## EXERCISE AIM
Once you have read the entries, copy all of them exactly.

INPUT RECORDS Block Start

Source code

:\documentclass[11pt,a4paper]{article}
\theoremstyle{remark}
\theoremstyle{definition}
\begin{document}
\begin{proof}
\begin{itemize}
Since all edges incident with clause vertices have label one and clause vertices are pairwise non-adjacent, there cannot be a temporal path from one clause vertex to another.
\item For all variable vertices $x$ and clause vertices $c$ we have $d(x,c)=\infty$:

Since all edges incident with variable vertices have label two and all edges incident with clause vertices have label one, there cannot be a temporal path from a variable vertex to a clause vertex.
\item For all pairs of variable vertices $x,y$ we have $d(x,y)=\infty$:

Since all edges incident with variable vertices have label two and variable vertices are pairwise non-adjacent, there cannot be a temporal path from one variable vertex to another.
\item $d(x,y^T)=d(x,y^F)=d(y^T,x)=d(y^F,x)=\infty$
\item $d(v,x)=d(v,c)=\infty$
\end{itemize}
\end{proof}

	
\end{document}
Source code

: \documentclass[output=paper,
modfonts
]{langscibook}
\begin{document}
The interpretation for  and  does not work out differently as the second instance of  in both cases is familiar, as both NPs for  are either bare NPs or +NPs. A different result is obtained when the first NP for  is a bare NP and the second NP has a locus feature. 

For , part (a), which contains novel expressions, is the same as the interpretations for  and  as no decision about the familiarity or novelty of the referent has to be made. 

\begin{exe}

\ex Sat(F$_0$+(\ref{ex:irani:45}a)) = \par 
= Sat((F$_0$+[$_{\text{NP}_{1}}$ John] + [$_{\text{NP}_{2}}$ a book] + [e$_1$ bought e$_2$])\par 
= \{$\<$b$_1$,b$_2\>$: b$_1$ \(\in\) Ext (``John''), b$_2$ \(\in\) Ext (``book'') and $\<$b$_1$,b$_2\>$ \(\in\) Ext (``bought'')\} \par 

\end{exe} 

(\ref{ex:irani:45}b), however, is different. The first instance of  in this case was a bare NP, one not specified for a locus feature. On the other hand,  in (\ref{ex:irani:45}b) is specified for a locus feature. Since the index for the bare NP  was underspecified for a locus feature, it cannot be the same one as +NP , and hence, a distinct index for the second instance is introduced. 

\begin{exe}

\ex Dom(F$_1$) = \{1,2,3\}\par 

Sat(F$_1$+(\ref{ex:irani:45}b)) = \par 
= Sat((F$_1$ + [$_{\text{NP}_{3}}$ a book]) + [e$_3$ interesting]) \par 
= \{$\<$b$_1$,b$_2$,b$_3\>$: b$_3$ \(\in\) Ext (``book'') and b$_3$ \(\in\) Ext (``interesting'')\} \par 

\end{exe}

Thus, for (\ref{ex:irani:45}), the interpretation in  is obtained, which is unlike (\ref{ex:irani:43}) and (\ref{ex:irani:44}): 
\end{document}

INPUT RECORDS Block End

## REPLY TO THE TASK
Source code

:\documentclass[11pt,a4paper]{article}
\theoremstyle{remark}
\theoremstyle{definition}
\begin{document}
\begin{proof}
\begin{itemize}
Since all edges incident with clause vertices have label one and clause vertices are pairwise non-adjacent, there cannot be a temporal path from one clause vertex to another.
\item For all variable vertices $x$ and clause vertices $c$ we have $d(x,c)=\infty$:

Since all edges incident with variable vertices have label two and all edges incident with clause vertices have label one, there cannot be a temporal path from a variable vertex to a clause vertex.
\item For all pairs of variable vertices $x,y$ we have $d(x,y)=\infty$:

Since all edges incident with variable vertices have label two and variable vertices are pairwise non-adjacent, there cannot be a temporal path from one variable vertex to another.
\item $d(x,y^T)=d(x,y^F)=d(y^T,x)=d(y^F,x)=\infty$
\item $d(v,x)=d(v,c)=\infty$
\end{itemize}
\end{proof}

	
\end{document}
Source code

: \documentclass[output=paper,
modfonts
]{langscibook}
\begin{document}
The interpretation for  and  does not work out differently as the second instance of  in both cases is familiar, as both NPs for  are either bare NPs or +NPs. A different result is obtained when the first NP for  is a bare NP and the second NP has a locus feature. 

For , part (a), which contains novel expressions, is the same as the interpretations for  and  as no decision about the familiarity or novelty of the referent has to be made. 

\begin{exe}

\ex Sat(F$_0$+(\ref{ex:irani:45}a)) = \par 
= Sat((F$_0$+[$_{\text{NP}_{1}}$ John] + [$_{\text{NP}_{2}}$ a book] + [e$_1$ bought e$_2$])\par 
= \{$\<$b$_1$,b$_2\>$: b$_1$ \(\in\) Ext (``John''), b$_2$ \(\in\) Ext (``book'') and $\<$b$_1$,b$_2\>$ \(\in\) Ext (``bought'')\} \par 

\end{exe} 

(\ref{ex:irani:45}b), however, is different. The first instance of  in this case was a bare NP, one not specified for a locus feature. On the other hand,  in (\ref{ex:irani:45}b) is specified for a locus feature. Since the index for the bare NP  was underspecified for a locus feature, it cannot be the same one as +NP , and hence, a distinct index for the second instance is introduced. 

\begin{exe}

\ex Dom(F$_1$) = \{1,2,3\}\par 

Sat(F$_1$+(\ref{ex:irani:45}b)) = \par 
= Sat((F$_1$ + [$_{\text{NP}_{3}}$ a book]) + [e$_3$ interesting]) \par 
= \{$\<$b$_1$,b$_2$,b$_3\>$: b$_3$ \(\in\) Ext (``book'') and b$_3$ \(\in\) Ext (``interesting'')\} \par 

\end{exe}

Thus, for (\ref{ex:irani:45}), the interpretation in  is obtained, which is unlike (\ref{ex:irani:43}) and (\ref{ex:irani:44}): 
\end{document}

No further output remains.